WORK ITEM:
Output only the lines below from the one containing "4. Ensure all" to the one containing "Updated on 2025-06-17 at 11:52:27 +0100", exactly as written, both ends kept.

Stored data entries
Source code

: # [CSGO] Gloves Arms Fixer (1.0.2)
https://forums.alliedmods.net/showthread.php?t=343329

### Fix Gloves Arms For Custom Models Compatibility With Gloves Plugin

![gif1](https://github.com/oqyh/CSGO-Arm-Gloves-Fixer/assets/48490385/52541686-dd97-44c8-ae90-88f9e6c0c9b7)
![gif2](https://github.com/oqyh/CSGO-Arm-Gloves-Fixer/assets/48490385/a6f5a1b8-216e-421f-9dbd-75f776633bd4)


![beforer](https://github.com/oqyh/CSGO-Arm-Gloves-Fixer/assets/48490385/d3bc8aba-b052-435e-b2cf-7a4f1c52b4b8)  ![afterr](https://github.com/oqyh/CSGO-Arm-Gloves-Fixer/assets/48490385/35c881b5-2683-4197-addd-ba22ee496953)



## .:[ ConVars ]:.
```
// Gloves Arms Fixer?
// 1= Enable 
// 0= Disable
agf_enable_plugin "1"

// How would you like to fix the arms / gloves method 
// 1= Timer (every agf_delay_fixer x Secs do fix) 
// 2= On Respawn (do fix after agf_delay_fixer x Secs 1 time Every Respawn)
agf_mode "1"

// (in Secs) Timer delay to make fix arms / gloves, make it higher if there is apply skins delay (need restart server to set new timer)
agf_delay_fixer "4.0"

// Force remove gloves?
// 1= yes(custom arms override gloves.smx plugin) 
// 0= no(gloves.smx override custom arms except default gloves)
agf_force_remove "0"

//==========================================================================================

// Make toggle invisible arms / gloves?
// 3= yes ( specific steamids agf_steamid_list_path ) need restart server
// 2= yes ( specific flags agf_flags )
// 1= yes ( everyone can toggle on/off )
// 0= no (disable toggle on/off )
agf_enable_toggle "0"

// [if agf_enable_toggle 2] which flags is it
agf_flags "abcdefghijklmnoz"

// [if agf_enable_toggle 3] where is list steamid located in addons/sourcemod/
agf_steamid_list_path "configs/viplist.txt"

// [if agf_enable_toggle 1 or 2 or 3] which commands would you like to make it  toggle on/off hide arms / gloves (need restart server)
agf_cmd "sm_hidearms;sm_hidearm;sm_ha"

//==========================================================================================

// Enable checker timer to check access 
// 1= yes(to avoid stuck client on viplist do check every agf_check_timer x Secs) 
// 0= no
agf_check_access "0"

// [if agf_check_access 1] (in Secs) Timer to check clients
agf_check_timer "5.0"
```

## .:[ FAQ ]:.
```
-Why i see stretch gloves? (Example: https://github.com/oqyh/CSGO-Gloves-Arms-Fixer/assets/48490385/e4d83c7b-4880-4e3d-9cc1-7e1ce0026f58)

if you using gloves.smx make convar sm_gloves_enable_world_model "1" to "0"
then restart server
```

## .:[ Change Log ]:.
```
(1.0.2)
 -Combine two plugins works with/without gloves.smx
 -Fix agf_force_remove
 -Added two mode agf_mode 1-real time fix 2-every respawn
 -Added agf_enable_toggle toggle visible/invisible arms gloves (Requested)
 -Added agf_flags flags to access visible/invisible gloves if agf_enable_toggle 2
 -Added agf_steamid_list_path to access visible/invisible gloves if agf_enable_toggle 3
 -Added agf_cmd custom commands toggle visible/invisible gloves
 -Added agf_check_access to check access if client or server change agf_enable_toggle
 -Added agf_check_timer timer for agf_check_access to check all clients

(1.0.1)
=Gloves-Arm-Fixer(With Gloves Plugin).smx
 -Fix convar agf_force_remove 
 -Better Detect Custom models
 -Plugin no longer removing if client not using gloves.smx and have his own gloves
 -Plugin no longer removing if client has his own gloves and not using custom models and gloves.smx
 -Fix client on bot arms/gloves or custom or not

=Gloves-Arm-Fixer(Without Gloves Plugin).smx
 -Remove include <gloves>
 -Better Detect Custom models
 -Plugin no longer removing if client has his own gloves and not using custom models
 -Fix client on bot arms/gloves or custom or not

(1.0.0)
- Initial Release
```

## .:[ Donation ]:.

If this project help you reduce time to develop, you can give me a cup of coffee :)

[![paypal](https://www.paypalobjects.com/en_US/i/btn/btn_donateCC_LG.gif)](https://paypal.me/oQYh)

---

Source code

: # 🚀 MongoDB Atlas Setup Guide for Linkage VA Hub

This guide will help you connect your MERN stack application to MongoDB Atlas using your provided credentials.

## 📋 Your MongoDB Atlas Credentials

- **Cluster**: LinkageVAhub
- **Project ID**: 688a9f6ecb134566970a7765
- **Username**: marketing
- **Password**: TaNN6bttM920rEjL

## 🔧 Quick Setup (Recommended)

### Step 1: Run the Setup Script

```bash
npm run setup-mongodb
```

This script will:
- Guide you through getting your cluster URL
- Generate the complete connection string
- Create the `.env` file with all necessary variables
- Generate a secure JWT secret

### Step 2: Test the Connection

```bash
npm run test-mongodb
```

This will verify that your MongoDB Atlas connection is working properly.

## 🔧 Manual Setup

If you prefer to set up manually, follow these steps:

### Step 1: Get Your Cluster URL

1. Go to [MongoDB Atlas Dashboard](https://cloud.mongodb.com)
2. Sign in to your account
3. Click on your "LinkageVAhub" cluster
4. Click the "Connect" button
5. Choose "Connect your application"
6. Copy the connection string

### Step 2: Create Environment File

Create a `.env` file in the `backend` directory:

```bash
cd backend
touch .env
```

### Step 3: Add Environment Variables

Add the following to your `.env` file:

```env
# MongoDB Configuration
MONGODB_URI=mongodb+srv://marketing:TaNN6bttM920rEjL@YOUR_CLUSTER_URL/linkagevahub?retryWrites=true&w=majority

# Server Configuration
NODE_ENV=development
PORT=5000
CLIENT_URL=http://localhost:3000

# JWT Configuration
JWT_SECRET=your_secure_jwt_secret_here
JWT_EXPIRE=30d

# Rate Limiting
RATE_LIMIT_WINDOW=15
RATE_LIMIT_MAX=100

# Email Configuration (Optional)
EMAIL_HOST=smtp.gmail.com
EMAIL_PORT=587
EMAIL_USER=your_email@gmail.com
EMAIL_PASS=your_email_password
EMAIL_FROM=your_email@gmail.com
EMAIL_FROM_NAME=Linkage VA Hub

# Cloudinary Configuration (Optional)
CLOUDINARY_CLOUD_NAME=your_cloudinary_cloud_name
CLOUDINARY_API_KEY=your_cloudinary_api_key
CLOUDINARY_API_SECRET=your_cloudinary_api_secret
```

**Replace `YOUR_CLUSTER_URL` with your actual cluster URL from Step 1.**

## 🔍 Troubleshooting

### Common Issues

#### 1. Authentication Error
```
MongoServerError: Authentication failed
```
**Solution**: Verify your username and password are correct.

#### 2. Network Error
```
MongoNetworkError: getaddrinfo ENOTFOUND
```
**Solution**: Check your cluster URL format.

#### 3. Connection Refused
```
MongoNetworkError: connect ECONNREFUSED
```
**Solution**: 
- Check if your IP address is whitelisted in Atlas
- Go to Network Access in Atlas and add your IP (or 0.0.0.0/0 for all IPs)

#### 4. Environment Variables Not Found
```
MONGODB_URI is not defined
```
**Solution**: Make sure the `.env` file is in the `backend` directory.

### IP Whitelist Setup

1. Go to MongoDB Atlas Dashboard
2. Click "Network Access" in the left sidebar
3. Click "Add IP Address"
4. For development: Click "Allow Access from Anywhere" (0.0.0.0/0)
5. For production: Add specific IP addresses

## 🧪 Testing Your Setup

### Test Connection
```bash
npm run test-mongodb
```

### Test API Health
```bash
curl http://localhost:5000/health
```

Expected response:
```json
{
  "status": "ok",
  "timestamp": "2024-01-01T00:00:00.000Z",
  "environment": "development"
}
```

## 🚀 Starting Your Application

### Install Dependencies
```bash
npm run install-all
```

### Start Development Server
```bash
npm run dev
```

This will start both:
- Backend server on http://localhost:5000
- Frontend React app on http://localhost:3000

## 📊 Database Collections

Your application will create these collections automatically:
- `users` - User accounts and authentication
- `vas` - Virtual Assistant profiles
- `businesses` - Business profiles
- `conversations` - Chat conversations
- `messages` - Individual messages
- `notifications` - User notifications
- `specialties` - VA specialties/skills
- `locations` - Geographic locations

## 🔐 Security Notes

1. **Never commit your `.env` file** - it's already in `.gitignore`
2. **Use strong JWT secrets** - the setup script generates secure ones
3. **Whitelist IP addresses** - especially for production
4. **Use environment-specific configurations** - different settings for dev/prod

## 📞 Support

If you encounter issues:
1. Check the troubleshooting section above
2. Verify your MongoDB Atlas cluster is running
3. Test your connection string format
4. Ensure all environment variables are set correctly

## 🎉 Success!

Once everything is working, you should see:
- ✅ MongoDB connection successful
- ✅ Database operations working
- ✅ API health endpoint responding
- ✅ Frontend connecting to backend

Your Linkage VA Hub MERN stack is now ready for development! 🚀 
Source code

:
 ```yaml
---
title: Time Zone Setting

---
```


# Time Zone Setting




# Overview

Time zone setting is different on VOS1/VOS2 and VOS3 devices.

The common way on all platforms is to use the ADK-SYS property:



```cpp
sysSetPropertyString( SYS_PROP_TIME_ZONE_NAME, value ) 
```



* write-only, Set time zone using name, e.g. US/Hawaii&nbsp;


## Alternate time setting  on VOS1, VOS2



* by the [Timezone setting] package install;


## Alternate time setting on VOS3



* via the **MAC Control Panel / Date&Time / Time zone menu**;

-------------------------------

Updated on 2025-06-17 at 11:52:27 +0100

REPLY:
4. Ensure all environment variables are set correctly

## 🎉 Success!

Once everything is working, you should see:
- ✅ MongoDB connection successful
- ✅ Database operations working
- ✅ API health endpoint responding
- ✅ Frontend connecting to backend

Your Linkage VA Hub MERN stack is now ready for development! 🚀 
Source code

:
 ```yaml
---
title: Time Zone Setting

---
```


# Time Zone Setting




# Overview

Time zone setting is different on VOS1/VOS2 and VOS3 devices.

The common way on all platforms is to use the ADK-SYS property:



```cpp
sysSetPropertyString( SYS_PROP_TIME_ZONE_NAME, value ) 
```



* write-only, Set time zone using name, e.g. US/Hawaii&nbsp;


## Alternate time setting  on VOS1, VOS2



* by the [Timezone setting] package install;


## Alternate time setting on VOS3



* via the **MAC Control Panel / Date&Time / Time zone menu**;

-------------------------------

Updated on 2025-06-17 at 11:52:27 +0100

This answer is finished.